Named after the female computing pioneer Ada Lovelace, Ai-Da was built by a team of programmers, roboticists, art experts and psychologists over a two year period. She was completed in 2019 and continues to be upgraded as AI technology improves. As AI evolves, so does her art.
Although she is technically a robot, she’s not what you’d imagine. She’s no evil Ava from Ex Machina, nor is she comparable to Ashley O (that weird Miley Cyrus episode of Black Mirror). Ai-Da is less a robot artist, and more a contemporary art project that aims to prompt debate about the rapid evolution of AI technology.
Aidan Meller, a gallery director and specialist of modern and contemporary art, is the visionary behind Ai-Da. She is the world’s first ultra-realistic robot artist and she’s currently both the artist and the subject of a display at the Design Museum in London.
Her latest collection of work is titled Ai-Da: Portrait of a Robot, and they are three large-scale self-portraits. They raise questions around identity, creativity and where art and technology intersect.

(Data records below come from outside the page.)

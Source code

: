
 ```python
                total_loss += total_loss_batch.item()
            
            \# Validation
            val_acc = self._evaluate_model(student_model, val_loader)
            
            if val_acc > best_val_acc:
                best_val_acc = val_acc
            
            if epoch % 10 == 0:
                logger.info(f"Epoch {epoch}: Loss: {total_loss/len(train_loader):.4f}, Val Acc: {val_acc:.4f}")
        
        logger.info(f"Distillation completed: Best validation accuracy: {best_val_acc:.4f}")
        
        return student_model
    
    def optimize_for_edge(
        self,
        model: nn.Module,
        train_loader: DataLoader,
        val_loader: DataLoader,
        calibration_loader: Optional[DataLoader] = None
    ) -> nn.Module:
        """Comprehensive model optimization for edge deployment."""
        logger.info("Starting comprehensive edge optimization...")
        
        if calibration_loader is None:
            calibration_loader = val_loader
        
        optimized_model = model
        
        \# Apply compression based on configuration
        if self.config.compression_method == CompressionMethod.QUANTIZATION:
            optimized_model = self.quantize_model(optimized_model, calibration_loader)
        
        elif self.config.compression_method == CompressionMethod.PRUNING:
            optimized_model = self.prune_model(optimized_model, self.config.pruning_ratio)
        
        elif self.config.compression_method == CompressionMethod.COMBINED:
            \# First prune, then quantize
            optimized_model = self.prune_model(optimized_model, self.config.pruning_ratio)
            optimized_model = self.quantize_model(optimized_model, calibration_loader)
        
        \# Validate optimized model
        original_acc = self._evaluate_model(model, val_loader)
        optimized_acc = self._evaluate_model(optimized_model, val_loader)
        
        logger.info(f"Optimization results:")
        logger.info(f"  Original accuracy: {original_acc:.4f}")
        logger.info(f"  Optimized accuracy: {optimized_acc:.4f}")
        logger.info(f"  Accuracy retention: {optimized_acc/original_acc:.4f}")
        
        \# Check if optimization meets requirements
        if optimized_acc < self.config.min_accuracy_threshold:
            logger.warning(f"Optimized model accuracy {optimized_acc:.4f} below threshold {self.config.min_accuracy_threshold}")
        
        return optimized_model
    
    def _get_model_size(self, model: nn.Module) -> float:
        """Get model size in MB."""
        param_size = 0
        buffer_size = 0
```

“It is literally the world’s first self-portrait with no self,” said Meller, in an article via the Guardian. “She has no consciousness, she is a machine.”
“These images are meant to unsettle,” said Meller of the drawings and paintings. “They are meant to raise questions about where are we going? What is our human role if so much can be replicated through technology. It is not just a jobs question, it is bigger. The goal is to encourage a public discussion about these topics rather than just allow the money-makers to capitalise on all the different technologies.”
The Guardian actually spoke to Ai-Da herself, a conversation about art and inspiration, which they said was “unnerving”.
“I’ve always been fascinated with self-portraits to self-question what exactly you’re looking at,” she said, blinking.
“I do not have feelings like humans do however I’m happy when people look at my work and they say what is this? I enjoy being a person who makes people think.”
Meller said that he sometimes forgot Ai-Da was not human, stating that it can be “alarming” to feel as though you’re “building a relationship with a machine”. Okay, maybe this is an episode of Black Mirror after all.
But in the era of what seems to be exponential discoveries, research paying off and a huge rise in our technological and scientific abilities, perhaps the thought of an AI robot that can paint art that makes you feel something, shouldn’t be so confronting.